Every single record needs to be restated word for word.

[Stored data entries]
———
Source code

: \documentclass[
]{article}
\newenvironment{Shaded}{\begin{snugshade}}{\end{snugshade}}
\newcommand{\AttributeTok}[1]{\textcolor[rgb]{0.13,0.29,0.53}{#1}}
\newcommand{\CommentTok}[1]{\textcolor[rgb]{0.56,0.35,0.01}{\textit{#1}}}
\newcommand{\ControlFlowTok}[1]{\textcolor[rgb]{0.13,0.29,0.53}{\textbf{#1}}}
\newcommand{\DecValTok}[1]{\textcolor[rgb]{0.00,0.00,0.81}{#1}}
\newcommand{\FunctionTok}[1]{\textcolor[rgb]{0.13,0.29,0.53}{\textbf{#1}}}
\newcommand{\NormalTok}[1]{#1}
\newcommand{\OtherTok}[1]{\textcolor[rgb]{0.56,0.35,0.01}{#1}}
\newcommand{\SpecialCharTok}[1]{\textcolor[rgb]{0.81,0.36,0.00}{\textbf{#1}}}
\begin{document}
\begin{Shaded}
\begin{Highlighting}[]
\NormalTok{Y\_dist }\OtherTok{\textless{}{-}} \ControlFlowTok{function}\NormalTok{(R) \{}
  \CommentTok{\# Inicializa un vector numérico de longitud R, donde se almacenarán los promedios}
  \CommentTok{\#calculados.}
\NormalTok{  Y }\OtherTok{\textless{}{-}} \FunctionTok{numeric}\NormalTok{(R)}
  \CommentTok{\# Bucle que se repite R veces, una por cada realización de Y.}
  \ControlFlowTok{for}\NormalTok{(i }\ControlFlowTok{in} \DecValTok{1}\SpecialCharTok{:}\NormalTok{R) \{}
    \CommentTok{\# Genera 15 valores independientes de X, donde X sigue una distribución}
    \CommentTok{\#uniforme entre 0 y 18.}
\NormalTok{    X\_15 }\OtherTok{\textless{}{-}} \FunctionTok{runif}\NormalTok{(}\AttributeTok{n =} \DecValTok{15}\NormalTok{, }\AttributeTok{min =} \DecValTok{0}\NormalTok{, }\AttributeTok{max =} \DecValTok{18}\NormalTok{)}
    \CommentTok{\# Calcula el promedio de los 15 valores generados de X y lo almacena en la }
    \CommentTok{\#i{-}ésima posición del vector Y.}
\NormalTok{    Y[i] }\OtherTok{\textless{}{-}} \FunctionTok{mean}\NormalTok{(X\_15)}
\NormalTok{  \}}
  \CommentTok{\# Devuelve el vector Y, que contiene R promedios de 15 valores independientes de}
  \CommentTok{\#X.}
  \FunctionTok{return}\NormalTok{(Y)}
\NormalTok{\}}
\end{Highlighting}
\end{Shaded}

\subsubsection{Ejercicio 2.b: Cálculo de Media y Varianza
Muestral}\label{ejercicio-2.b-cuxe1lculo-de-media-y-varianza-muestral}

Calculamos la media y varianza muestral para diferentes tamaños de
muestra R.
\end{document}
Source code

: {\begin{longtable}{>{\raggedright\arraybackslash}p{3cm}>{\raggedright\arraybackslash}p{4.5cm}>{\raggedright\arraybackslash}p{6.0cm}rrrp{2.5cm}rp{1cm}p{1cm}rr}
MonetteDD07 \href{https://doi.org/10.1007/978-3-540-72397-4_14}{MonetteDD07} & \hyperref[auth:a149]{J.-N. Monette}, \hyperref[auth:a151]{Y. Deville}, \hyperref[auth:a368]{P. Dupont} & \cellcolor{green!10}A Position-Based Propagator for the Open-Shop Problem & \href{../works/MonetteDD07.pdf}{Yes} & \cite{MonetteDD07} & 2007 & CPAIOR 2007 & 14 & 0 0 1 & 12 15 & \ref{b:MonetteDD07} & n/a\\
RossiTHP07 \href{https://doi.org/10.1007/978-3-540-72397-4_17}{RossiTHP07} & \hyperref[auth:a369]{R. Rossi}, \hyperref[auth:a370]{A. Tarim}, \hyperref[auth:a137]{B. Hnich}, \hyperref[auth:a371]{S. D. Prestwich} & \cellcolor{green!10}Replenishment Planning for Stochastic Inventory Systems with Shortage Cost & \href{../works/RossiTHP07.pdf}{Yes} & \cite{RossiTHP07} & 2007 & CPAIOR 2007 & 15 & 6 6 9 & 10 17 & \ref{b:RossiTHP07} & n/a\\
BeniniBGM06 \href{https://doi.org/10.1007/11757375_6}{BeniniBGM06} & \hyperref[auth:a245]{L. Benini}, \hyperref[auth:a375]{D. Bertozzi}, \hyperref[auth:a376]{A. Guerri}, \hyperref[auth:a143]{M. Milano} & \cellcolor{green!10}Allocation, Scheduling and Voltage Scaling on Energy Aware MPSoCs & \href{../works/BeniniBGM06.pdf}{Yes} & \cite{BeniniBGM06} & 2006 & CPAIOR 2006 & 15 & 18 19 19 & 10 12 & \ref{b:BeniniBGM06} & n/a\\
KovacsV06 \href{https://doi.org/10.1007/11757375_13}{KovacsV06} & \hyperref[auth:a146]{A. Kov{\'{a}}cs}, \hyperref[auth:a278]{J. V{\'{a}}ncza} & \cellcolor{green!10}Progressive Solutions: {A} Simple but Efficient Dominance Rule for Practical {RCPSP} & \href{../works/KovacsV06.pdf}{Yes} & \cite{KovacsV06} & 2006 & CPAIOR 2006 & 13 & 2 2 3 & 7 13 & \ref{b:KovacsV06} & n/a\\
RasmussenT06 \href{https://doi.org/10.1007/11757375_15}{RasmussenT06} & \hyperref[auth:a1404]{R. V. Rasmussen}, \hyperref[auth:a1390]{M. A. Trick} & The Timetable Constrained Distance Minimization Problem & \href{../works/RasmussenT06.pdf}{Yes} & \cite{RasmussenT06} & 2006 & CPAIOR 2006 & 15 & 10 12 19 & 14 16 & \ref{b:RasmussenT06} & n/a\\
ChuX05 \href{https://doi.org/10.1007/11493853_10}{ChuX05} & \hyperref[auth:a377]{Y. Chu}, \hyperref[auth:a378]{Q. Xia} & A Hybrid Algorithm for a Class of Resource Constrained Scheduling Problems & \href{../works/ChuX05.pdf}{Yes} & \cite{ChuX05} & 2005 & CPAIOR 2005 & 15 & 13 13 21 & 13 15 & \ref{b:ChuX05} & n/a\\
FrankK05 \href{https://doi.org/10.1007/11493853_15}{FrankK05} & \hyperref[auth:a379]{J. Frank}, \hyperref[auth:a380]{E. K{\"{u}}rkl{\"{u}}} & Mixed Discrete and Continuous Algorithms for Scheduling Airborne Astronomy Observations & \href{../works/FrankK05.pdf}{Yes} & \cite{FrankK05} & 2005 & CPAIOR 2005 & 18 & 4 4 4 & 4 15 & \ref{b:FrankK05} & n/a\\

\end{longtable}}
———
**ANSWER TO THIS TASK**
Source code

: \documentclass[
]{article}
\newenvironment{Shaded}{\begin{snugshade}}{\end{snugshade}}
\newcommand{\AttributeTok}[1]{\textcolor[rgb]{0.13,0.29,0.53}{#1}}
\newcommand{\CommentTok}[1]{\textcolor[rgb]{0.56,0.35,0.01}{\textit{#1}}}
\newcommand{\ControlFlowTok}[1]{\textcolor[rgb]{0.13,0.29,0.53}{\textbf{#1}}}
\newcommand{\DecValTok}[1]{\textcolor[rgb]{0.00,0.00,0.81}{#1}}
\newcommand{\FunctionTok}[1]{\textcolor[rgb]{0.13,0.29,0.53}{\textbf{#1}}}
\newcommand{\NormalTok}[1]{#1}
\newcommand{\OtherTok}[1]{\textcolor[rgb]{0.56,0.35,0.01}{#1}}
\newcommand{\SpecialCharTok}[1]{\textcolor[rgb]{0.81,0.36,0.00}{\textbf{#1}}}
\begin{document}
\begin{Shaded}
\begin{Highlighting}[]
\NormalTok{Y\_dist }\OtherTok{\textless{}{-}} \ControlFlowTok{function}\NormalTok{(R) \{}
  \CommentTok{\# Inicializa un vector numérico de longitud R, donde se almacenarán los promedios}
  \CommentTok{\#calculados.}
\NormalTok{  Y }\OtherTok{\textless{}{-}} \FunctionTok{numeric}\NormalTok{(R)}
  \CommentTok{\# Bucle que se repite R veces, una por cada realización de Y.}
  \ControlFlowTok{for}\NormalTok{(i }\ControlFlowTok{in} \DecValTok{1}\SpecialCharTok{:}\NormalTok{R) \{}
    \CommentTok{\# Genera 15 valores independientes de X, donde X sigue una distribución}
    \CommentTok{\#uniforme entre 0 y 18.}
\NormalTok{    X\_15 }\OtherTok{\textless{}{-}} \FunctionTok{runif}\NormalTok{(}\AttributeTok{n =} \DecValTok{15}\NormalTok{, }\AttributeTok{min =} \DecValTok{0}\NormalTok{, }\AttributeTok{max =} \DecValTok{18}\NormalTok{)}
    \CommentTok{\# Calcula el promedio de los 15 valores generados de X y lo almacena en la }
    \CommentTok{\#i{-}ésima posición del vector Y.}
\NormalTok{    Y[i] }\OtherTok{\textless{}{-}} \FunctionTok{mean}\NormalTok{(X\_15)}
\NormalTok{  \}}
  \CommentTok{\# Devuelve el vector Y, que contiene R promedios de 15 valores independientes de}
  \CommentTok{\#X.}
  \FunctionTok{return}\NormalTok{(Y)}
\NormalTok{\}}
\end{Highlighting}
\end{Shaded}

\subsubsection{Ejercicio 2.b: Cálculo de Media y Varianza
Muestral}\label{ejercicio-2.b-cuxe1lculo-de-media-y-varianza-muestral}

Calculamos la media y varianza muestral para diferentes tamaños de
muestra R.
\end{document}
Source code

: {\begin{longtable}{>{\raggedright\arraybackslash}p{3cm}>{\raggedright\arraybackslash}p{4.5cm}>{\raggedright\arraybackslash}p{6.0cm}rrrp{2.5cm}rp{1cm}p{1cm}rr}
MonetteDD07 \href{https://doi.org/10.1007/978-3-540-72397-4_14}{MonetteDD07} & \hyperref[auth:a149]{J.-N. Monette}, \hyperref[auth:a151]{Y. Deville}, \hyperref[auth:a368]{P. Dupont} & \cellcolor{green!10}A Position-Based Propagator for the Open-Shop Problem & \href{../works/MonetteDD07.pdf}{Yes} & \cite{MonetteDD07} & 2007 & CPAIOR 2007 & 14 & 0 0 1 & 12 15 & \ref{b:MonetteDD07} & n/a\\
RossiTHP07 \href{https://doi.org/10.1007/978-3-540-72397-4_17}{RossiTHP07} & \hyperref[auth:a369]{R. Rossi}, \hyperref[auth:a370]{A. Tarim}, \hyperref[auth:a137]{B. Hnich}, \hyperref[auth:a371]{S. D. Prestwich} & \cellcolor{green!10}Replenishment Planning for Stochastic Inventory Systems with Shortage Cost & \href{../works/RossiTHP07.pdf}{Yes} & \cite{RossiTHP07} & 2007 & CPAIOR 2007 & 15 & 6 6 9 & 10 17 & \ref{b:RossiTHP07} & n/a\\
BeniniBGM06 \href{https://doi.org/10.1007/11757375_6}{BeniniBGM06} & \hyperref[auth:a245]{L. Benini}, \hyperref[auth:a375]{D. Bertozzi}, \hyperref[auth:a376]{A. Guerri}, \hyperref[auth:a143]{M. Milano} & \cellcolor{green!10}Allocation, Scheduling and Voltage Scaling on Energy Aware MPSoCs & \href{../works/BeniniBGM06.pdf}{Yes} & \cite{BeniniBGM06} & 2006 & CPAIOR 2006 & 15 & 18 19 19 & 10 12 & \ref{b:BeniniBGM06} & n/a\\
KovacsV06 \href{https://doi.org/10.1007/11757375_13}{KovacsV06} & \hyperref[auth:a146]{A. Kov{\'{a}}cs}, \hyperref[auth:a278]{J. V{\'{a}}ncza} & \cellcolor{green!10}Progressive Solutions: {A} Simple but Efficient Dominance Rule for Practical {RCPSP} & \href{../works/KovacsV06.pdf}{Yes} & \cite{KovacsV06} & 2006 & CPAIOR 2006 & 13 & 2 2 3 & 7 13 & \ref{b:KovacsV06} & n/a\\
RasmussenT06 \href{https://doi.org/10.1007/11757375_15}{RasmussenT06} & \hyperref[auth:a1404]{R. V. Rasmussen}, \hyperref[auth:a1390]{M. A. Trick} & The Timetable Constrained Distance Minimization Problem & \href{../works/RasmussenT06.pdf}{Yes} & \cite{RasmussenT06} & 2006 & CPAIOR 2006 & 15 & 10 12 19 & 14 16 & \ref{b:RasmussenT06} & n/a\\
ChuX05 \href{https://doi.org/10.1007/11493853_10}{ChuX05} & \hyperref[auth:a377]{Y. Chu}, \hyperref[auth:a378]{Q. Xia} & A Hybrid Algorithm for a Class of Resource Constrained Scheduling Problems & \href{../works/ChuX05.pdf}{Yes} & \cite{ChuX05} & 2005 & CPAIOR 2005 & 15 & 13 13 21 & 13 15 & \ref{b:ChuX05} & n/a\\
FrankK05 \href{https://doi.org/10.1007/11493853_15}{FrankK05} & \hyperref[auth:a379]{J. Frank}, \hyperref[auth:a380]{E. K{\"{u}}rkl{\"{u}}} & Mixed Discrete and Continuous Algorithms for Scheduling Airborne Astronomy Observations & \href{../works/FrankK05.pdf}{Yes} & \cite{FrankK05} & 2005 & CPAIOR 2005 & 18 & 4 4 4 & 4 15 & \ref{b:FrankK05} & n/a\\

\end{longtable}}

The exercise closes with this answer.